What needs to be done –
Output each record below exactly as it stands, leaving out the pictures.

(Data)

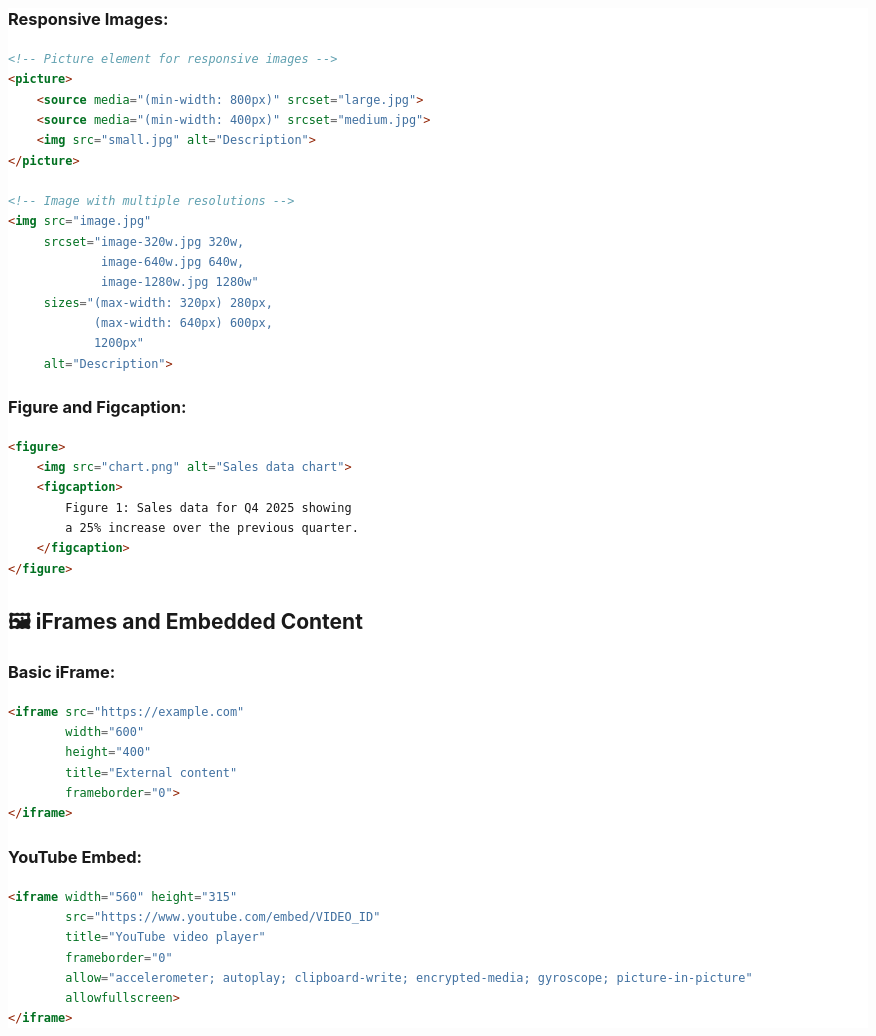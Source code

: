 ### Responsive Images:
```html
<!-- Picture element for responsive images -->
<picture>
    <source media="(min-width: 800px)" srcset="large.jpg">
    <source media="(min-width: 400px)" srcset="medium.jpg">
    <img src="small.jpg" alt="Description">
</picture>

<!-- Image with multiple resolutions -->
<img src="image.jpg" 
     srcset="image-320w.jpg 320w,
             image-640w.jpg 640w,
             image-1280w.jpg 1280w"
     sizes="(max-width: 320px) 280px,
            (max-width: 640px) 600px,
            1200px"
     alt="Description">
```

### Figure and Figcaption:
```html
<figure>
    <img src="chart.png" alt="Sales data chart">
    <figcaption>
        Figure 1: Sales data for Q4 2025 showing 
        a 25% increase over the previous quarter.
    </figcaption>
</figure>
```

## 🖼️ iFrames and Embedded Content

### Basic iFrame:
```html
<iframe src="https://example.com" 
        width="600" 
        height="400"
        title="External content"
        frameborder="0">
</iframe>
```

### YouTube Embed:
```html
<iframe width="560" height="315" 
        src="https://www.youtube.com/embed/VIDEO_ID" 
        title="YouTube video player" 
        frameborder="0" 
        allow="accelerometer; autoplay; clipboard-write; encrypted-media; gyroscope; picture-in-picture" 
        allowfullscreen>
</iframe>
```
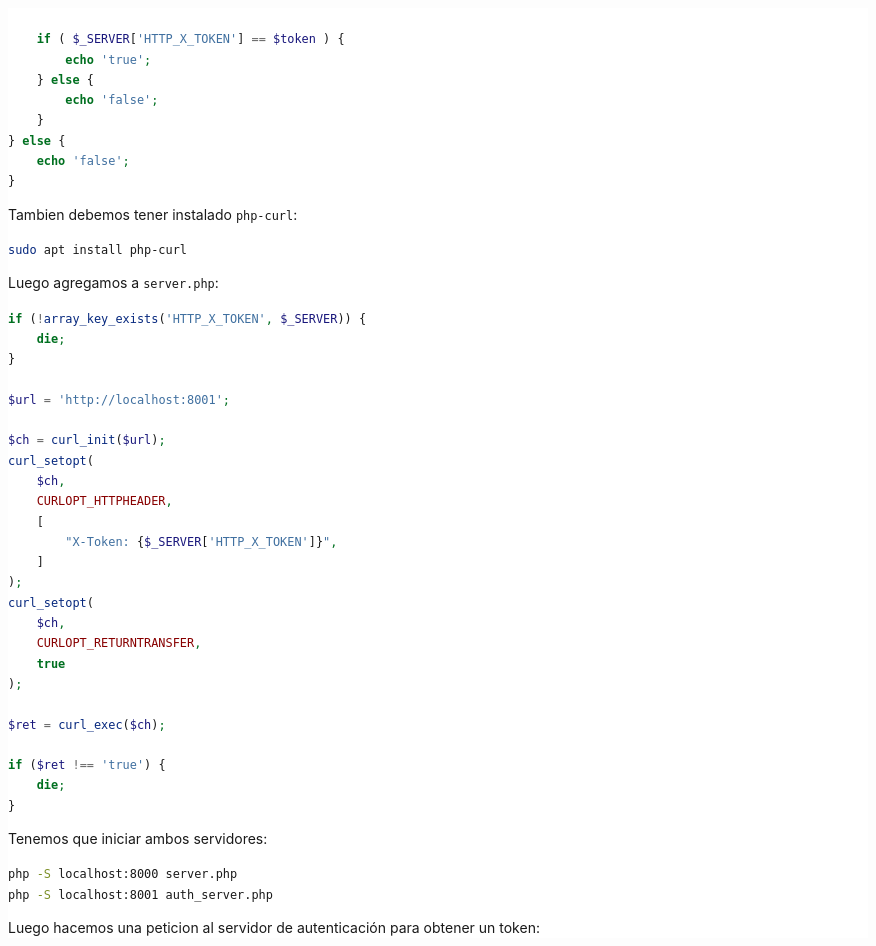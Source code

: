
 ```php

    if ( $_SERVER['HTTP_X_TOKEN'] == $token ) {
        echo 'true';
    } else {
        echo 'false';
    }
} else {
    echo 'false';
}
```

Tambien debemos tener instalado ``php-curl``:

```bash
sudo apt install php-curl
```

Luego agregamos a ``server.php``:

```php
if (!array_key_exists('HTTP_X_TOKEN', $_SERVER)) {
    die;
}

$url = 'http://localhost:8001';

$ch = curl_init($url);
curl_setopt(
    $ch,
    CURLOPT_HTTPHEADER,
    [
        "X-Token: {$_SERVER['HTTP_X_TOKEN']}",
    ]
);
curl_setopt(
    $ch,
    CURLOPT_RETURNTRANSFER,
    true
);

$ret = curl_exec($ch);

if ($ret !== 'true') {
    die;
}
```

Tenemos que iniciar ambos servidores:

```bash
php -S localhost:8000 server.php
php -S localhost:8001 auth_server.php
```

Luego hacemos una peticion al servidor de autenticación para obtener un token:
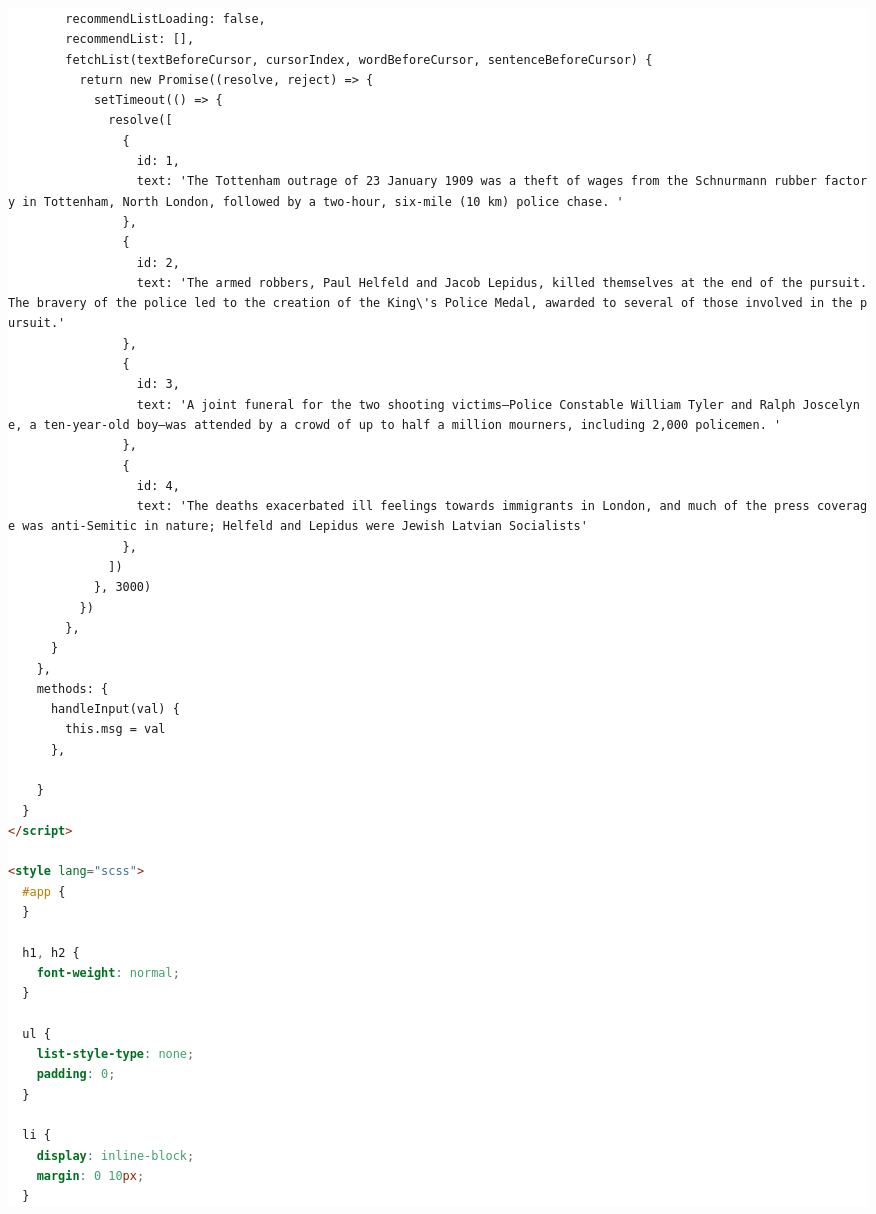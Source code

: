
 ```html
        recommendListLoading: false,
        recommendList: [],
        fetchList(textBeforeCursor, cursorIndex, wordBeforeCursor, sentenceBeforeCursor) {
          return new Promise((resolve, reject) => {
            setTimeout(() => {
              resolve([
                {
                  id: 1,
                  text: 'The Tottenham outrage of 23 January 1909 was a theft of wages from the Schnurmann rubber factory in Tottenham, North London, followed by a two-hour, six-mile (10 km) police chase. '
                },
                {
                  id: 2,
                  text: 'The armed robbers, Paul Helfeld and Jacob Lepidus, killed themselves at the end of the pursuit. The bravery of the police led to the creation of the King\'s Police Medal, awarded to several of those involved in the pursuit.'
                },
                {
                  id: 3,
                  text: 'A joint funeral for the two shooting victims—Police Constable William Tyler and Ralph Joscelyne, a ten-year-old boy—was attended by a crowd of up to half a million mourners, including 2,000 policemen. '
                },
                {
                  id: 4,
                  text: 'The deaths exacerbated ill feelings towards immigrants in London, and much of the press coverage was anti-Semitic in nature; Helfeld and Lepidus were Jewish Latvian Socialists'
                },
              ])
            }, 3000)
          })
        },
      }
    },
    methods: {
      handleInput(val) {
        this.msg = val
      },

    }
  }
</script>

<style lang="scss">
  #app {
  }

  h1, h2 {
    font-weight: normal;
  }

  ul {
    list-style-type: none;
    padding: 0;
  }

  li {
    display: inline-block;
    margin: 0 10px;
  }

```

(End Data)

Completed exercise –
Source code

: ### Responsive Images:
```html
<!-- Picture element for responsive images -->
<picture>
    <source media="(min-width: 800px)" srcset="large.jpg">
    <source media="(min-width: 400px)" srcset="medium.jpg">
    <img src="small.jpg" alt="Description">
</picture>

<!-- Image with multiple resolutions -->
<img src="image.jpg" 
     srcset="image-320w.jpg 320w,
             image-640w.jpg 640w,
             image-1280w.jpg 1280w"
     sizes="(max-width: 320px) 280px,
            (max-width: 640px) 600px,
            1200px"
     alt="Description">
```

### Figure and Figcaption:
```html
<figure>
    <img src="chart.png" alt="Sales data chart">
    <figcaption>
        Figure 1: Sales data for Q4 2025 showing 
        a 25% increase over the previous quarter.
    </figcaption>
</figure>
```

## 🖼️ iFrames and Embedded Content

### Basic iFrame:
```html
<iframe src="https://example.com" 
        width="600" 
        height="400"
        title="External content"
        frameborder="0">
</iframe>
```

### YouTube Embed:
```html
<iframe width="560" height="315" 
        src="https://www.youtube.com/embed/VIDEO_ID" 
        title="YouTube video player" 
        frameborder="0" 
        allow="accelerometer; autoplay; clipboard-write; encrypted-media; gyroscope; picture-in-picture" 
        allowfullscreen>
</iframe>
```
Source code

:
 ```php

    if ( $_SERVER['HTTP_X_TOKEN'] == $token ) {
        echo 'true';
    } else {
        echo 'false';
    }
} else {
    echo 'false';
}
```

Tambien debemos tener instalado ``php-curl``:

```bash
sudo apt install php-curl
```

Luego agregamos a ``server.php``:

```php
if (!array_key_exists('HTTP_X_TOKEN', $_SERVER)) {
    die;
}

$url = 'http://localhost:8001';

$ch = curl_init($url);
curl_setopt(
    $ch,
    CURLOPT_HTTPHEADER,
    [
        "X-Token: {$_SERVER['HTTP_X_TOKEN']}",
    ]
);
curl_setopt(
    $ch,
    CURLOPT_RETURNTRANSFER,
    true
);

$ret = curl_exec($ch);

if ($ret !== 'true') {
    die;
}
```

Tenemos que iniciar ambos servidores:

```bash
php -S localhost:8000 server.php
php -S localhost:8001 auth_server.php
```

Luego hacemos una peticion al servidor de autenticación para obtener un token:
Source code

:
 ```html
        recommendListLoading: false,
        recommendList: [],
        fetchList(textBeforeCursor, cursorIndex, wordBeforeCursor, sentenceBeforeCursor) {
          return new Promise((resolve, reject) => {
            setTimeout(() => {
              resolve([
                {
                  id: 1,
                  text: 'The Tottenham outrage of 23 January 1909 was a theft of wages from the Schnurmann rubber factory in Tottenham, North London, followed by a two-hour, six-mile (10 km) police chase. '
                },
                {
                  id: 2,
                  text: 'The armed robbers, Paul Helfeld and Jacob Lepidus, killed themselves at the end of the pursuit. The bravery of the police led to the creation of the King\'s Police Medal, awarded to several of those involved in the pursuit.'
                },
                {
                  id: 3,
                  text: 'A joint funeral for the two shooting victims—Police Constable William Tyler and Ralph Joscelyne, a ten-year-old boy—was attended by a crowd of up to half a million mourners, including 2,000 policemen. '
                },
                {
                  id: 4,
                  text: 'The deaths exacerbated ill feelings towards immigrants in London, and much of the press coverage was anti-Semitic in nature; Helfeld and Lepidus were Jewish Latvian Socialists'
                },
              ])
            }, 3000)
          })
        },
      }
    },
    methods: {
      handleInput(val) {
        this.msg = val
      },

    }
  }
</script>

<style lang="scss">
  #app {
  }

  h1, h2 {
    font-weight: normal;
  }

  ul {
    list-style-type: none;
    padding: 0;
  }

  li {
    display: inline-block;
    margin: 0 10px;
  }

```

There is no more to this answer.